Every line containing the string "CMCC" is to be copied from the records.

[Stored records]

-- -- --

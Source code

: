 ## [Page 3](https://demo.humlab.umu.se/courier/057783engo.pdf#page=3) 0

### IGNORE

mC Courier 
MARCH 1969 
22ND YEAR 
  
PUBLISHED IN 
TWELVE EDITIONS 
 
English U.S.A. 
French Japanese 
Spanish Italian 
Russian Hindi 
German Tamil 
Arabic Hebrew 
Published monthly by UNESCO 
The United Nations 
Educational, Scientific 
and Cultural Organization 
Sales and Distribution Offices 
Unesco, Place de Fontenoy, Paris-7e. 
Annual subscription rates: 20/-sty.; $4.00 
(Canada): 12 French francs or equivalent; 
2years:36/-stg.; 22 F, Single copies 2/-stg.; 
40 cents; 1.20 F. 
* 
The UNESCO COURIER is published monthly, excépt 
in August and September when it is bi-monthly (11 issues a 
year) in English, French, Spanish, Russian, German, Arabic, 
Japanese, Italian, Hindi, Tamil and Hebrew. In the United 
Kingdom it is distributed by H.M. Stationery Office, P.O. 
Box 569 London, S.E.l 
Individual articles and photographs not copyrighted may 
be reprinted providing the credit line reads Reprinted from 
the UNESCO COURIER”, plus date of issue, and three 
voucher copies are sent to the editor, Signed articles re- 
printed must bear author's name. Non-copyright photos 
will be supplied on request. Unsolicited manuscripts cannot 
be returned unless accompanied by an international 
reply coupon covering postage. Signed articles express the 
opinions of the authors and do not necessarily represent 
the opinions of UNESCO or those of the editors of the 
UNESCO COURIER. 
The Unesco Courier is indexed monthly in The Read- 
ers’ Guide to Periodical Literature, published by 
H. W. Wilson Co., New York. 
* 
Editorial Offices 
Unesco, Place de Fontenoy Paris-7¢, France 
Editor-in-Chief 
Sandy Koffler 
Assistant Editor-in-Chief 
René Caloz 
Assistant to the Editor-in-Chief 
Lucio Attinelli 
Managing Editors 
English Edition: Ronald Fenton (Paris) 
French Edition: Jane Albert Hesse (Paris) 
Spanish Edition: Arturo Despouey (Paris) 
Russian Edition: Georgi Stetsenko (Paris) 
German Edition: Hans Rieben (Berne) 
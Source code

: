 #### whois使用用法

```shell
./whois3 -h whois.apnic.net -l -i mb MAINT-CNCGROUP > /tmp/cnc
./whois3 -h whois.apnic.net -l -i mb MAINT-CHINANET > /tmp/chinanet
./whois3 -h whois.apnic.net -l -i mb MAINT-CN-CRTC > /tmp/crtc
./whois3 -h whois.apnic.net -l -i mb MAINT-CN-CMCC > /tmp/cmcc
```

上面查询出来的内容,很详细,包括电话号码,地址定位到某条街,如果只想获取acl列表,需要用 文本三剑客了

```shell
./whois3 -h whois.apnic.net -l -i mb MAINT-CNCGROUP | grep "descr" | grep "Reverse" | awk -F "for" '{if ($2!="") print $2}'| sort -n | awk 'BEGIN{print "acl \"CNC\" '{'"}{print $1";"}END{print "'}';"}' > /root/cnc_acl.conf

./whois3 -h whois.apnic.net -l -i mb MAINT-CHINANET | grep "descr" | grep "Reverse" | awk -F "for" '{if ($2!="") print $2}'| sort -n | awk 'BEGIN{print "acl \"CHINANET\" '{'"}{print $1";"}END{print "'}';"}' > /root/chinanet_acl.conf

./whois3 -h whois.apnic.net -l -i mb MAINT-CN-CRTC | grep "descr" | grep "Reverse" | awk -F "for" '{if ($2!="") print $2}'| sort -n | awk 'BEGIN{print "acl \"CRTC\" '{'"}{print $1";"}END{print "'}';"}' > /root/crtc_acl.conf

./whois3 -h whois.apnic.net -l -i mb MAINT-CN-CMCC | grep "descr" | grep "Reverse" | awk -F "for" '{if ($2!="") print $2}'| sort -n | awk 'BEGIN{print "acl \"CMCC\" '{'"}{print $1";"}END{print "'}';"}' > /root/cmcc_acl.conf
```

-- -- --

THE COMPLETED TASK ->
./whois3 -h whois.apnic.net -l -i mb MAINT-CN-CMCC > /tmp/cmcc
./whois3 -h whois.apnic.net -l -i mb MAINT-CN-CMCC | grep "descr" | grep "Reverse" | awk -F "for" '{if ($2!="") print $2}'| sort -n | awk 'BEGIN{print "acl \"CMCC\" '{'"}{print $1";"}END{print "'}';"}' > /root/cmcc_acl.conf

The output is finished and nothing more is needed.